Given data

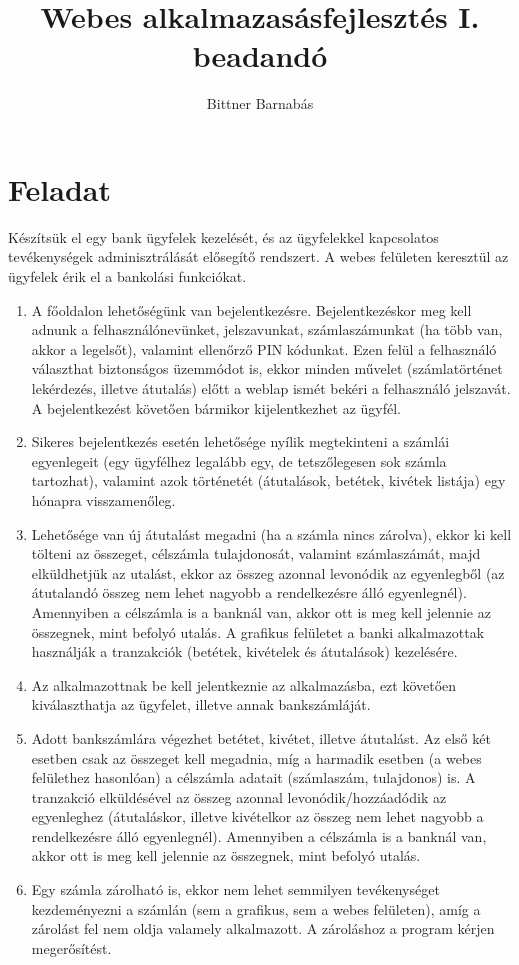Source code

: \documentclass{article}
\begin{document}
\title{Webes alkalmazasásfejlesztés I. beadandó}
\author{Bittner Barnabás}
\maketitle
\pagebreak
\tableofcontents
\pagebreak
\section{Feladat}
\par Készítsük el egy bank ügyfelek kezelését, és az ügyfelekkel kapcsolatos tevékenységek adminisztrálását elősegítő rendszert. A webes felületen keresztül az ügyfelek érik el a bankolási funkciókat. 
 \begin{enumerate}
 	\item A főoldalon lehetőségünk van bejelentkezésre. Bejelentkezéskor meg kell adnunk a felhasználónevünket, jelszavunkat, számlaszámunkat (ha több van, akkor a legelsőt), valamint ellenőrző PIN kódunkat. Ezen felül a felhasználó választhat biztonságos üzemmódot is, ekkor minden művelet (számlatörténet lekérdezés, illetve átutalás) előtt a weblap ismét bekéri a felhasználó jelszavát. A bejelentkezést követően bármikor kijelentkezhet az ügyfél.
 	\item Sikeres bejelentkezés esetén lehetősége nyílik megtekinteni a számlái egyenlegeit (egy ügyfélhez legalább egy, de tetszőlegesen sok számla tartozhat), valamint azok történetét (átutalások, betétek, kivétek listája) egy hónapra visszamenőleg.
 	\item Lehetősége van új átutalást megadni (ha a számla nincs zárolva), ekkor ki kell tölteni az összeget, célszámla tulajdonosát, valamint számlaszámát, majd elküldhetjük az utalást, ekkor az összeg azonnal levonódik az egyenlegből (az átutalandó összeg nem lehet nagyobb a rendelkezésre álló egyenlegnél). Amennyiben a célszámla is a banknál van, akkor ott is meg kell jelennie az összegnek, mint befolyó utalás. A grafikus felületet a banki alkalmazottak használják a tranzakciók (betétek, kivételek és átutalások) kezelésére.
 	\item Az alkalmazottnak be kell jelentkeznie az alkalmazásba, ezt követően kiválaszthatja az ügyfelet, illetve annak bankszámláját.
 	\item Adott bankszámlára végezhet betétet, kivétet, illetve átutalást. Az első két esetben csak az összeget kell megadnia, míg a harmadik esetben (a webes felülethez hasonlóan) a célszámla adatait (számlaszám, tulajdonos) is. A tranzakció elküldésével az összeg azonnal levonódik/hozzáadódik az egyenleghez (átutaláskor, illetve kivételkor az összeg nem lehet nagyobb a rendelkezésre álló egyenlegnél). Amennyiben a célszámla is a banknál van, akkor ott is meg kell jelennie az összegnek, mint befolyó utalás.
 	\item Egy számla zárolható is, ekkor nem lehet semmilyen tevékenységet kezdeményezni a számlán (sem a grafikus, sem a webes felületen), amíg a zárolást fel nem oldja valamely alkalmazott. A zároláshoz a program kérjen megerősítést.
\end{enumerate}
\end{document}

Assignment
Could you write out the records again exactly, without any of their pictures?

Response to this task
Source code

: \documentclass{article}
\begin{document}
\title{Webes alkalmazasásfejlesztés I. beadandó}
\author{Bittner Barnabás}
\maketitle
\pagebreak
\tableofcontents
\pagebreak
\section{Feladat}
\par Készítsük el egy bank ügyfelek kezelését, és az ügyfelekkel kapcsolatos tevékenységek adminisztrálását elősegítő rendszert. A webes felületen keresztül az ügyfelek érik el a bankolási funkciókat. 
 \begin{enumerate}
 	\item A főoldalon lehetőségünk van bejelentkezésre. Bejelentkezéskor meg kell adnunk a felhasználónevünket, jelszavunkat, számlaszámunkat (ha több van, akkor a legelsőt), valamint ellenőrző PIN kódunkat. Ezen felül a felhasználó választhat biztonságos üzemmódot is, ekkor minden művelet (számlatörténet lekérdezés, illetve átutalás) előtt a weblap ismét bekéri a felhasználó jelszavát. A bejelentkezést követően bármikor kijelentkezhet az ügyfél.
 	\item Sikeres bejelentkezés esetén lehetősége nyílik megtekinteni a számlái egyenlegeit (egy ügyfélhez legalább egy, de tetszőlegesen sok számla tartozhat), valamint azok történetét (átutalások, betétek, kivétek listája) egy hónapra visszamenőleg.
 	\item Lehetősége van új átutalást megadni (ha a számla nincs zárolva), ekkor ki kell tölteni az összeget, célszámla tulajdonosát, valamint számlaszámát, majd elküldhetjük az utalást, ekkor az összeg azonnal levonódik az egyenlegből (az átutalandó összeg nem lehet nagyobb a rendelkezésre álló egyenlegnél). Amennyiben a célszámla is a banknál van, akkor ott is meg kell jelennie az összegnek, mint befolyó utalás. A grafikus felületet a banki alkalmazottak használják a tranzakciók (betétek, kivételek és átutalások) kezelésére.
 	\item Az alkalmazottnak be kell jelentkeznie az alkalmazásba, ezt követően kiválaszthatja az ügyfelet, illetve annak bankszámláját.
 	\item Adott bankszámlára végezhet betétet, kivétet, illetve átutalást. Az első két esetben csak az összeget kell megadnia, míg a harmadik esetben (a webes felülethez hasonlóan) a célszámla adatait (számlaszám, tulajdonos) is. A tranzakció elküldésével az összeg azonnal levonódik/hozzáadódik az egyenleghez (átutaláskor, illetve kivételkor az összeg nem lehet nagyobb a rendelkezésre álló egyenlegnél). Amennyiben a célszámla is a banknál van, akkor ott is meg kell jelennie az összegnek, mint befolyó utalás.
 	\item Egy számla zárolható is, ekkor nem lehet semmilyen tevékenységet kezdeményezni a számlán (sem a grafikus, sem a webes felületen), amíg a zárolást fel nem oldja valamely alkalmazott. A zároláshoz a program kérjen megerősítést.
\end{enumerate}
\end{document}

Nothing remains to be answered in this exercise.